A great way to build rapport with the audience is to stand tall and be confident. When you don’t have confidence, even if you play correctly, if you’re an introvert, that might show up and people might not be as interested in your performance. There are some exceptions, such as if you are a great guitarist or singer like Guns and Roses or Gary Marie are Slash. You should make sure you show a sense of confidence on stage when people see you.

Attitude Onstage

Keep a general musician attitude, but don’t be a douche. Musicians are supposed to have attitude, but at the same time they are supposed to be humble and down-to-earth. It’s great to have an attitude on stage, but don’t forget that there is a thin line between being rude and having an attitude on stage. Be courteous and humble enough to thank others who help you. If someone is not working properly with you or not working according to you, insist on requesting them to work properly with you. Do not engage in any rude arguments, unless you’re Motley Crue.

Announce what’s in store for the evening!

Announcing that your audience is going to have a good time is a great way to build rapport with them right from the beginning. Hopefully if you are prepared well, you’ll also be able to listen to some George Michaels or maybe even some covers of your favorite songs, just like if you were an indie singer. Your audience must be involved from the very beginning, no matter what you do. Make sure you connect with the audience at some level when you begin the stage show. It will help you break the ice with the audience so they can respond more to you afterwards.

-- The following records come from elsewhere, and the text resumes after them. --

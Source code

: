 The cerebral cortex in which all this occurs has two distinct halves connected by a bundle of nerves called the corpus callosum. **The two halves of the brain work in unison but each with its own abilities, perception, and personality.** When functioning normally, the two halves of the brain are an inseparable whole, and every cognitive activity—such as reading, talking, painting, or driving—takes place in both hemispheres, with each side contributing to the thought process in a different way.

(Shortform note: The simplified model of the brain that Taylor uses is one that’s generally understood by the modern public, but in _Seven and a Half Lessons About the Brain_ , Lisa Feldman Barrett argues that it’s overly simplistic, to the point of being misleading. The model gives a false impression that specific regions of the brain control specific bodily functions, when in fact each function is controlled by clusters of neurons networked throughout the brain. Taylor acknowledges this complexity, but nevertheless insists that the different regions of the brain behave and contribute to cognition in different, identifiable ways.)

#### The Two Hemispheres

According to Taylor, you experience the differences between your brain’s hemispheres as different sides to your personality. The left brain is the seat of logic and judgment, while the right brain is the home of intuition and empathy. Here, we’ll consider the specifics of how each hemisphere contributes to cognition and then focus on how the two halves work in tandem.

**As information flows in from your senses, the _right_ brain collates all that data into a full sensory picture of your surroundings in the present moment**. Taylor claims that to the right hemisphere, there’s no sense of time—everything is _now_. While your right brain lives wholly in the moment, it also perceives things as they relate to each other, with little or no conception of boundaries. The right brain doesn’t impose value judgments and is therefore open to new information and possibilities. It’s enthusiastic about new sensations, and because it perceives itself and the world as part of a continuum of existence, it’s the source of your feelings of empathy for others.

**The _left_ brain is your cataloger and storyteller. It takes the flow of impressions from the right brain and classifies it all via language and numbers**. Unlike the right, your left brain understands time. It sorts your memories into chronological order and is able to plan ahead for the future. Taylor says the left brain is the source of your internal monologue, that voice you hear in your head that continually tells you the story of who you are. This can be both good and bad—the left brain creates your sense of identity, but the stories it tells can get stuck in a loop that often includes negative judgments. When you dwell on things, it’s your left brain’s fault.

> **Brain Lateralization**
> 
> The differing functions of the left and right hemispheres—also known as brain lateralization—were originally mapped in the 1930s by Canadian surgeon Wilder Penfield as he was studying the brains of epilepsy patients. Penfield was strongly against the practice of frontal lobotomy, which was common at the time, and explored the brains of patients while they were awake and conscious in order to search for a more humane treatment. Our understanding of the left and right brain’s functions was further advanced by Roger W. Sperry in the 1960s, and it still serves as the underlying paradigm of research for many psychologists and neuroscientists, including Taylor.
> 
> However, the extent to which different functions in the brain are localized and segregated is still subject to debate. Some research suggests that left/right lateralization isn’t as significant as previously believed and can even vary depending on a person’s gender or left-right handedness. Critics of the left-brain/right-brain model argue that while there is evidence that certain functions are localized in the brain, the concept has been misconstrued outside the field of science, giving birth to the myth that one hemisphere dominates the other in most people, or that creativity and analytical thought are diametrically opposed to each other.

Thank the audience for joining in with you

Thanking your audience for joining you on the evening or night is a great way to establish rapport with them. In the case that the audience understands your music, great, a little thank you will go a long way to make them feel at home and comfortable with you so they can better connect with you and have a sense of likelihood for everyone in front of them.

Be courteous and Humble

It might seem like an extra extension of the first point, but being courteous can often mean making sure that your gestures are exactly how they should be. It might be necessary for you to show a little bit more of an attitude that goes with your persona unless you’re an rock and grant singer. Be courteous, be down to earth, and that’s the best way to approach this.

Give credit to the people who support your gig!

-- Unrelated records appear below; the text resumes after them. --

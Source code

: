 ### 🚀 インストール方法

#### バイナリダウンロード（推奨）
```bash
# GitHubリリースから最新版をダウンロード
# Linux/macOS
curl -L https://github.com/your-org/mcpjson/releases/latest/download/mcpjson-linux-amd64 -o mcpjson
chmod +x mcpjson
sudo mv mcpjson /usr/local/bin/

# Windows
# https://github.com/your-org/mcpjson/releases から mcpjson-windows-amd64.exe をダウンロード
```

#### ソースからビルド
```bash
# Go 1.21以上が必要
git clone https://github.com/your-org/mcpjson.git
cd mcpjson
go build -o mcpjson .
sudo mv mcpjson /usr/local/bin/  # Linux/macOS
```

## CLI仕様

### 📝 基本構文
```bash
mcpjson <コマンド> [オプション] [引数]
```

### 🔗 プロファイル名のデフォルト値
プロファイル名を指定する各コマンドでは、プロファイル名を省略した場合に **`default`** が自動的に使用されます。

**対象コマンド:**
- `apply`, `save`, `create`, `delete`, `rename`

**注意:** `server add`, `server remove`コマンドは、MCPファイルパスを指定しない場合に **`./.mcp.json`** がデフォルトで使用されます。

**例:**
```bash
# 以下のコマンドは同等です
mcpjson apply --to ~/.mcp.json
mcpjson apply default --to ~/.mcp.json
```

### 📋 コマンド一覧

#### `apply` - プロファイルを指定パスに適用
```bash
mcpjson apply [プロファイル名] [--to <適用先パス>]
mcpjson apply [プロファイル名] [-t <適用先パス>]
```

Helpers and sound guys deserve credit. Many musicians tend to ignore this. It’s the sound guides and the people at the back of the stage who are editing your sound on, maybe equalizing what you’re making in the mixer, who should be credited for making the evening enjoyable. It is important to give credit to the sound guys who are with you as well. They might often be supplies since not many artists do, but I promise you this is true.

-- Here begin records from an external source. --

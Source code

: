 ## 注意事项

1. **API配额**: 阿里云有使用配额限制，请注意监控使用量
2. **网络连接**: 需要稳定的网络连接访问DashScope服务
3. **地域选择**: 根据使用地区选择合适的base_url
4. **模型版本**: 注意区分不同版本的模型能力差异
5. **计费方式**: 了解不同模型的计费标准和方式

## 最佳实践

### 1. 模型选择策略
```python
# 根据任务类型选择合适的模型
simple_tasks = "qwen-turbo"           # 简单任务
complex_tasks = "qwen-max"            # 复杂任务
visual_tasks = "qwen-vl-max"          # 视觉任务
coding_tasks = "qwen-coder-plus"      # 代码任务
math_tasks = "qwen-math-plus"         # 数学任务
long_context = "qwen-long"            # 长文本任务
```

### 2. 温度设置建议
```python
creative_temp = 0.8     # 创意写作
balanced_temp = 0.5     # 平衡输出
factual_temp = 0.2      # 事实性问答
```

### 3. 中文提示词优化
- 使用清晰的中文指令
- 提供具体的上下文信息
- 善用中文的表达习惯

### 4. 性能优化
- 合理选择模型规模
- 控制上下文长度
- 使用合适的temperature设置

Can add punchlines before a song and don’t be boring about it

There might be times when you find it boring to just announce the name of the song and play it right away. You might surprise them by mentioning something interesting about the song instead of letting them know every song. A good example would be, During the recent Ukrainian War, the next song was played at the Ukrainian and brought both sides of the nation together and joined forces; this song was called knocking on heaven’s doors.

Announce your social media handles, but do not over-do it

You have decorated your work beautifully on your social media handles. You would also want people to check out your social media even on the coast after the show, and if they are loyal to you and like what you are listening to live, they might become a follower who sticks around. If you work with those people, great. You can help them make your social media handles look like your social media, but don’t overdo it. Pro Tip: Best yet, use QR Codes!